**Material for this exercise:**
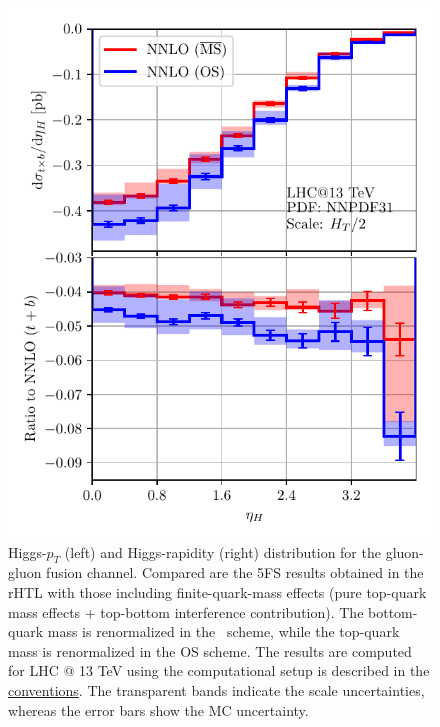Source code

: \begin{figure}[h]
\begin{minipage}[t]{0.49\textwidth}
  \includegraphics[width=\textwidth]{Images/yH_MS_OS_comparison_13000.pdf}
\end{minipage}
\caption{Higgs-$p_T$ (left) and Higgs-rapidity (right) distribution for the gluon-gluon fusion channel. Compared are the 5\acs{FS} results obtained in the \acs{rHTL} with those including finite-quark-mass effects (pure top-quark mass effects + top-bottom interference contribution). The bottom-quark mass is renormalized in the \MS\ scheme, while the top-quark mass is renormalized in the \acs{OS} scheme. The results are computed for LHC @ 13 TeV using the computational setup is described in the \hyperref[chap:notation_and_conventions]{conventions}. The transparent bands indicate the scale uncertainties, whereas the error bars show the \acs{MC} uncertainty.}
\label{fig:6:pT_yH_OS_MS_comparison}
\end{figure}
%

**Instructions for the task:** Only the lines holding the word "begin" belong in the answer; copy them from the listing above.

**Output for this exercise:**
: \begin{figure}[h]
\begin{minipage}[t]{0.49\textwidth}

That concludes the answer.